Since 2005, the Chinese Government has intensified its effort to help them improve their conditions and eventually free themselves from poverty. Work in this regard began with the May 18, 2005 Executive Meeting of the State Council, China’s central government, which approved the National Program for Assisting Ethnic Groups with Relatively Small Populations in Accelerating Development. The Program, which amounts to a central government directive, deems it necessary for the government to adopt a complete series of policy measures to accelerate the development of the 22 small ethnic minority groups. It notes that only in this way, will it be possible for the government to attain the goal of ensuring prosperity for all citizens.
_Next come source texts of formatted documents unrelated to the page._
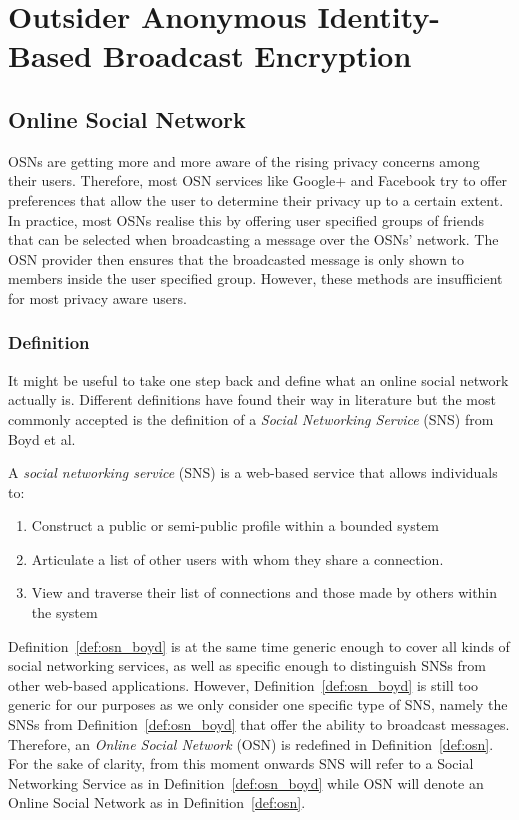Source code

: \chapter{Outsider Anonymous Identity-Based Broadcast Encryption}
\label{cha:n}

\section{Online Social Network}
OSNs are getting more and more aware of the rising privacy concerns among their users. Therefore, most OSN services like Google+ and Facebook try to offer preferences that allow the user to determine their privacy up to a certain extent. In practice, most OSNs realise this by offering user specified groups of friends that can be selected when broadcasting a message over the OSNs' network. The OSN provider then ensures that the broadcasted message is only shown to members inside the user specified group. However, these methods are insufficient for most privacy aware users.

\subsection{Definition}
It might be useful to take one step back and define what an online social network actually is. Different definitions have found their way in literature but the most commonly accepted is the definition of a \textit{Social Networking Service} (SNS) from Boyd et al.~\cite{art:BoydE08}

\begin{defn}
\label{def:osn_boyd}
 A \textit{social networking service} (SNS) is a web-based service that allows individuals to:
 \begin{enumerate}
  \item Construct a public or semi-public profile within a bounded system
  \item Articulate a list of other users with whom they share a connection.
  \item View and traverse their list of connections and those made by others within the system
  \setcounter{enumTemp}{\theenumi}
 \end{enumerate}
\end{defn}

Definition~\ref{def:osn_boyd} is at the same time generic enough to cover all kinds of social networking services, as well as specific enough to distinguish SNSs from other web-based applications. However, Definition~\ref{def:osn_boyd} is still too generic for our purposes as we only consider one specific type of SNS, namely the SNSs from Definition~\ref{def:osn_boyd} that offer the ability to broadcast messages. Therefore, an \textit{Online Social Network} (OSN) is redefined in Definition~\ref{def:osn}. For the sake of clarity, from this moment onwards SNS will refer to a Social Networking Service as in Definition~\ref{def:osn_boyd} while OSN will denote an Online Social Network as in Definition~\ref{def:osn}.

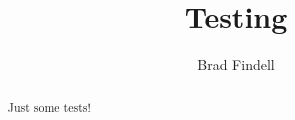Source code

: \documentclass[handout,space,nooutcomes]{xourse}
\title{Testing}
\author{Brad Findell}
\begin{document}
\begin{abstract}
Just some tests!  
\end{abstract}
\maketitle

{}
\end{document}

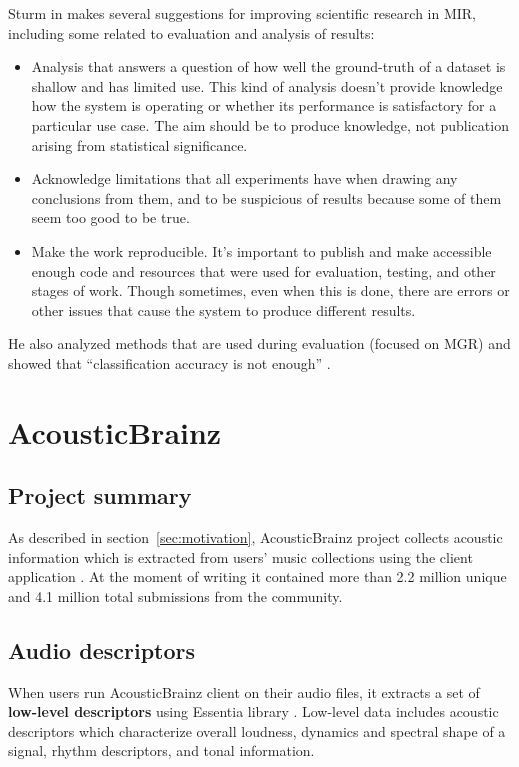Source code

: Sturm in \cite{sturmfuture} makes several suggestions for improving scientific research in MIR, including some related to evaluation and analysis of results:
\begin{itemize}
    \item Analysis that answers a question of how well the ground-truth of a dataset is shallow and has limited use. This kind of analysis doesn't provide knowledge how the system is operating or whether its performance is satisfactory for a particular use case. The aim should be to produce knowledge, not publication arising from statistical significance.
    \item Acknowledge limitations that all experiments have when drawing any conclusions from them, and to be suspicious of results because some of them seem too good to be true.
    \item Make the work reproducible. It's important to publish and make accessible enough code and resources that were used for evaluation, testing, and other stages of work. Though sometimes, even when this is done, there are errors or other issues that cause the system to produce different results.
\end{itemize}
He also analyzed methods that are used during evaluation (focused on MGR) and showed that ``classification accuracy is not enough'' \cite{sturm2013}.

\section{AcousticBrainz}
\label{sec:soa:acousitcbrainz}

\subsection{Project summary}

As described in section~\ref{sec:motivation}, AcousticBrainz project collects acoustic information which is extracted from users' music collections using the client application \cite{porter2015acousticbrainz}. At the moment of writing it contained more than 2.2 million unique and 4.1 million total submissions from the community.

\subsection{Audio descriptors}

When users run AcousticBrainz client on their audio files, it extracts a set of \textbf{low-level descriptors} using Essentia library \cite{essentia}. Low-level data includes acoustic descriptors which characterize overall loudness, dynamics and spectral shape of a signal, rhythm descriptors, and tonal information.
The Program calls for all-round progress in work to assist these ethnic minority groups. With help from the central government, according to the Program, the relevant provincial and autonomous governments shall take the full responsibility for the job, and the relevant county governments shall see to it that projects for the purpose are launched and implemented in real earnest. Here is the target set in the Program: In five years, areas inhabited by the 22 ethnic groups should attain the average or higher-than-average level of the local economic and social development.
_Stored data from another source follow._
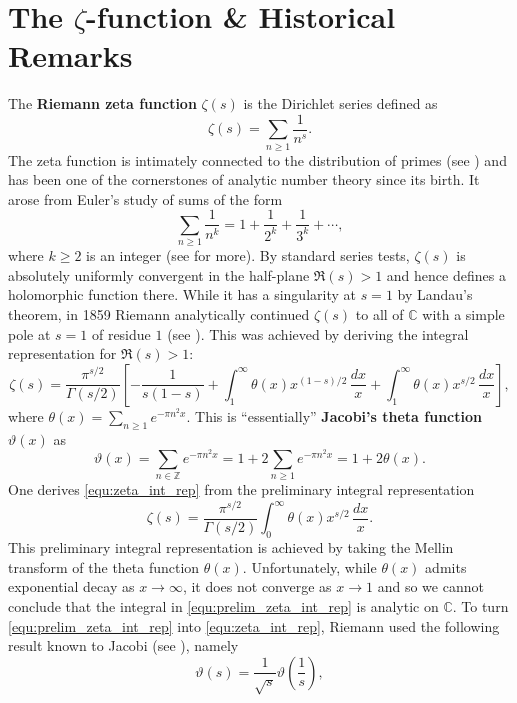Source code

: \documentclass[12pt,reqno]{amsart}
\theoremstyle{definition}
\numberwithin{equation}{section}
\newcommand{\C}{{\mathbb C}}
\begin{document}
\section{The \texorpdfstring{$\zeta$}{z}-function \& Historical Remarks}
    The \textbf{Riemann zeta function} $\zeta(s)$ is the Dirichlet series defined as
    \[
        \zeta(s) = \sum_{n \ge 1}\frac{1}{n^{s}}.
    \]
    The zeta function is intimately connected to the distribution of primes (see \cite{H,P}) and has been one of the cornerstones of analytic number theory since its birth. It arose from Euler's study of sums of the form
    \[
        \sum_{n \ge 1}\frac{1}{n^{k}} = 1+\frac{1}{2^{k}}+\frac{1}{3^{k}}+\cdots,
    \]
    where $k \ge 2$ is an integer (see \cite{E} for more). By standard series tests, $\zeta(s)$ is absolutely uniformly convergent in the half-plane $\Re(s) > 1$ and hence defines a holomorphic function there. While it has a singularity at $s = 1$ by Landau's theorem, in 1859 Riemann analytically continued $\zeta(s)$ to all of $\C$ with a simple pole at $s = 1$ of residue $1$ (see \cite{R}). This was achieved by deriving the integral representation for $\Re(s) > 1$:
    \begin{equation}\label{equ:zeta_int_rep}
        \zeta(s) = \frac{\pi^{s/2}}{\Gamma\left(s/2\right)}\left[-\frac{1}{s(1-s)}+\int_{1}^{\infty}\theta(x)x^{(1-s)/2}\,\frac{dx}{x}+\int_{1}^{\infty}\theta(x)x^{s/2}\,\frac{dx}{x}\right],
    \end{equation}
    where $\theta(x) = \sum_{n \ge 1}e^{-\pi n^{2}x}$. This is ``essentially'' \textbf{Jacobi's theta function} $\vartheta(x)$ as
    \[
        \vartheta(x) = \sum_{n \in \mathbb{Z}}e^{-\pi n^{2}x} = 1+2\sum_{n \ge 1}e^{-\pi n^{2}x} = 1+2\theta(x).
    \]
    One derives \ref{equ:zeta_int_rep} from the preliminary integral representation
    \begin{equation}\label{equ:prelim_zeta_int_rep}
        \zeta(s) = \frac{\pi^{s/2}}{\Gamma\left(s/2\right)}\int_{0}^{\infty}\theta(x)x^{s/2}\,\frac{dx}{x}.
    \end{equation}
    This preliminary integral representation is achieved by taking the Mellin transform of the theta function $\theta(x)$. Unfortunately, while $\theta(x)$ admits exponential decay as $x \to \infty$, it does not converge as $x \to 1$ and so we cannot conclude that the integral in \ref{equ:prelim_zeta_int_rep} is analytic on $\C$. To turn \ref{equ:prelim_zeta_int_rep} into \ref{equ:zeta_int_rep}, Riemann used the following result known to Jacobi (see \cite{R}), namely
    \[
        \vartheta(s) = \frac{1}{\sqrt{s}}\vartheta\left(\frac{1}{s}\right),
    \]
\end{document}
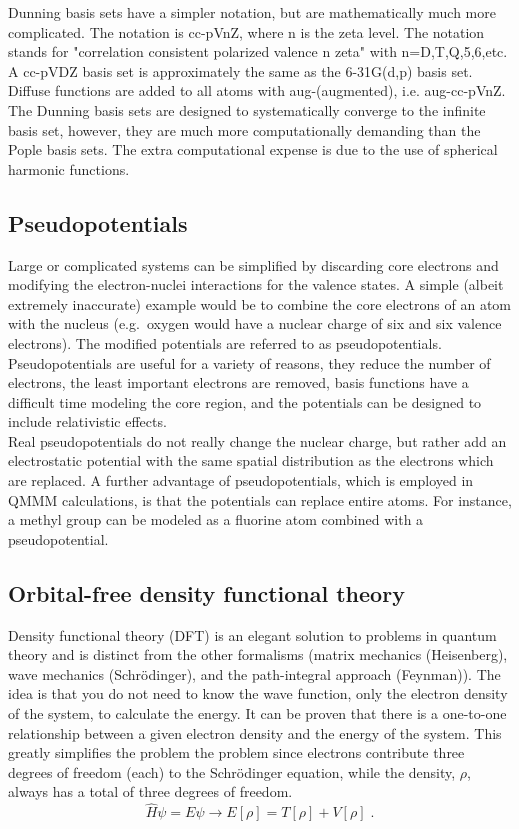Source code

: \documentclass[12pt]{report}
\begin{document}
Dunning basis sets have a simpler notation, but are mathematically much more
complicated.
The notation is cc-pVnZ, where n is the zeta level.
The notation stands for "correlation consistent polarized valence n zeta"
with n=D,T,Q,5,6,etc.
A cc-pVDZ basis set is approximately the same as the 6-31G(d,p) basis set.
Diffuse functions are added to all atoms with aug-(augmented), i.e.
aug-cc-pVnZ.
The Dunning basis sets are designed to systematically converge to the infinite
basis set, however, they are much more computationally demanding than the
Pople basis sets.
The extra computational expense is due to the use of spherical harmonic
functions.

\subsection{Pseudopotentials}

Large or complicated systems can be simplified by discarding core electrons
and modifying the electron-nuclei interactions for the valence states.
A simple (albeit extremely inaccurate) example would be to combine the core
electrons of an atom with the nucleus (e.g.\ oxygen would have a nuclear charge
of six and six valence electrons).
The modified potentials are referred to as pseudopotentials.
Pseudopotentials are useful for a variety of reasons, they reduce the number
of electrons, the least important electrons are removed, basis functions have
a difficult time modeling the core region, and the potentials can be designed
to include relativistic effects. \\

Real pseudopotentials do not really change the nuclear charge, but rather add
an electrostatic potential with the same spatial distribution as the electrons
which are replaced.
A further advantage of pseudopotentials, which is employed in QMMM
calculations, is that the potentials can replace entire atoms.
For instance, a methyl group can be modeled as a fluorine atom combined with a
pseudopotential.

\subsection{Orbital-free density functional theory}

Density functional theory (DFT) is an elegant solution to problems in quantum
theory and is distinct from the other formalisms (matrix mechanics
(Heisenberg), wave mechanics (Schr\"{o}dinger), and the path-integral approach
(Feynman)).
The idea is that you do not need to know the wave function, only the electron
density of the system, to calculate the energy.
It can be proven that there is a one-to-one relationship between a given
electron density and the energy of the system.
This greatly simplifies the problem the problem since electrons contribute
three degrees of freedom (each) to the Schr\"{o}dinger equation, while the
density, $\rho$, always has a total of three degrees of freedom.
\begin{equation}
 \hat H\psi=E\psi \to E[\rho] = T[\rho]+V[\rho] \; .
\end{equation}
\end{document}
    The Executive Meeting of the State Council also set a range of specific tasks to be accomplished in those areas. The first calls for accelerating the development of infrastructure facilities including those for supply of potable water, communication, power supply, reception of radio and TV programs and housing, as well as the so-called “basic farmland” - farmland for production to meet the local people’s basic need for food. The second obliges the local authorities to restructure the local economies, in such a way as to ensure a most efficient use of locally available resources and an increase in local people’s incomes. The third task covers the development of science and technology, education, public health, cultural and other social undertakings to promote progress of the local societies. The fourth is aimed at invigorating training of local talents, spreading science knowledge among the general public, with a view to improving the overall quality and health of the local people.
   
In response, the State Reform and Development Commission and the State Ethnic Affairs Commission jointly formulated the Plan for Specific Construction Tasks to Assist Ethnic Minority Groups with Relatively Small Populations in Development. On August 8, 2005, the Plan was issued to the governments of the various provinces, autonomous regions and municipalities and the various departments under the State Council.
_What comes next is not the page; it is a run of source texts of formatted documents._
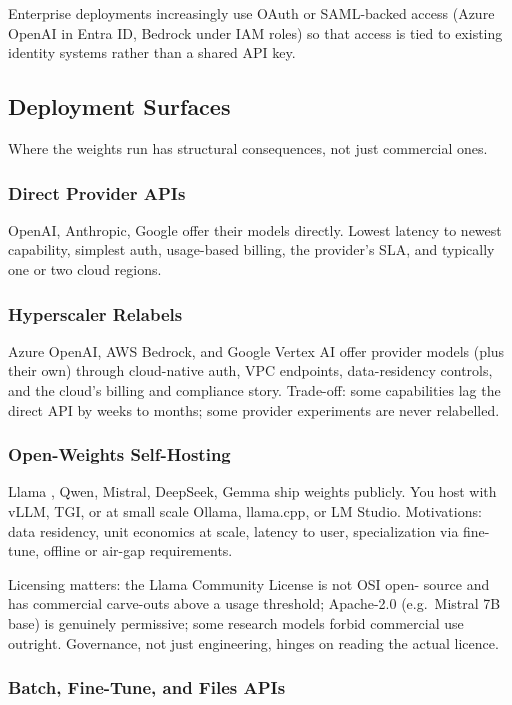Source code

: Enterprise deployments increasingly use OAuth or SAML-backed
access (Azure OpenAI in Entra ID, Bedrock under IAM roles) so
that access is tied to existing identity systems rather than a
shared API key.

\subsection{Deployment Surfaces}

Where the weights run has structural consequences, not just
commercial ones.

\subsubsection{Direct Provider APIs}

OpenAI, Anthropic, Google offer their models directly. Lowest
latency to newest capability, simplest auth, usage-based billing,
the provider's SLA, and typically one or two cloud regions.

\subsubsection{Hyperscaler Relabels}

Azure OpenAI, AWS Bedrock, and Google Vertex AI offer provider
models (plus their own) through cloud-native auth, VPC
endpoints, data-residency controls, and the cloud's billing and
compliance story. Trade-off: some capabilities lag the direct
API by weeks to months; some provider experiments are never
relabelled.

\subsubsection{Open-Weights Self-Hosting}

Llama \citep{touvron2023llama2}, Qwen, Mistral, DeepSeek, Gemma
ship weights publicly. You host with vLLM, TGI, or at small scale
Ollama, llama.cpp, or LM Studio. Motivations: data residency,
unit economics at scale, latency to user, specialization via
fine-tune, offline or air-gap requirements.

Licensing matters: the Llama Community License is not OSI open-
source and has commercial carve-outs above a usage threshold;
Apache-2.0 (e.g.\ Mistral 7B base) is genuinely permissive; some
research models forbid commercial use outright. Governance, not
just engineering, hinges on reading the actual licence.

\subsubsection{Batch, Fine-Tune, and Files APIs}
    Three weeks afterwards, on September 29, the State Council called a national conference on work to assist the 22 ethnic minority groups. Vice-Premier Hui Liangyu spoke at the meeting. He described assistance to those ethnic minority groups as a “state decision of major importance,” an “important task in China’s ethnic work of the 21st century.” He urged the concerned local governments to work in real earnest to accomplish this task, with the focus of their endeavor placed on improving the basic living and working conditions in areas inhabited by the 22 ethnic groups and ensuring increases in their incomes.
   
Also speaking were representatives of the Ministry of Finance, the People’s Bank of China and the State Reform and Development Commission. The representative of the Ministry of Finance pledged to earmark, from the State Fund for Development of Ethnic Minority Groups, an extra 70 million yuan for assisting the 22 small ethnic groups, thus bringing to 112 million yuan the total sum of money for the purpose.
   
With government assistance, life of the 22 ethnic groups has improved significantly. The ethnic Kino and Bulang groups, in particular, are the first to have eliminated poverty. In 2004, primary school children and secondary school students of the 22 ethnic groups began receiving free textbooks.
   
On May 12, 2006, President Hu Jintao took time out during an inspection tour of Yunnan Province to visit ethnic Kinos at Zhalu Village in Xishuang Banna Prefecture. Hu Jintao, who doubles as General Secretary of the Central Committee of the Communist Party of China, urged local governments to work harder in assisting the 22 ethnic minority groups.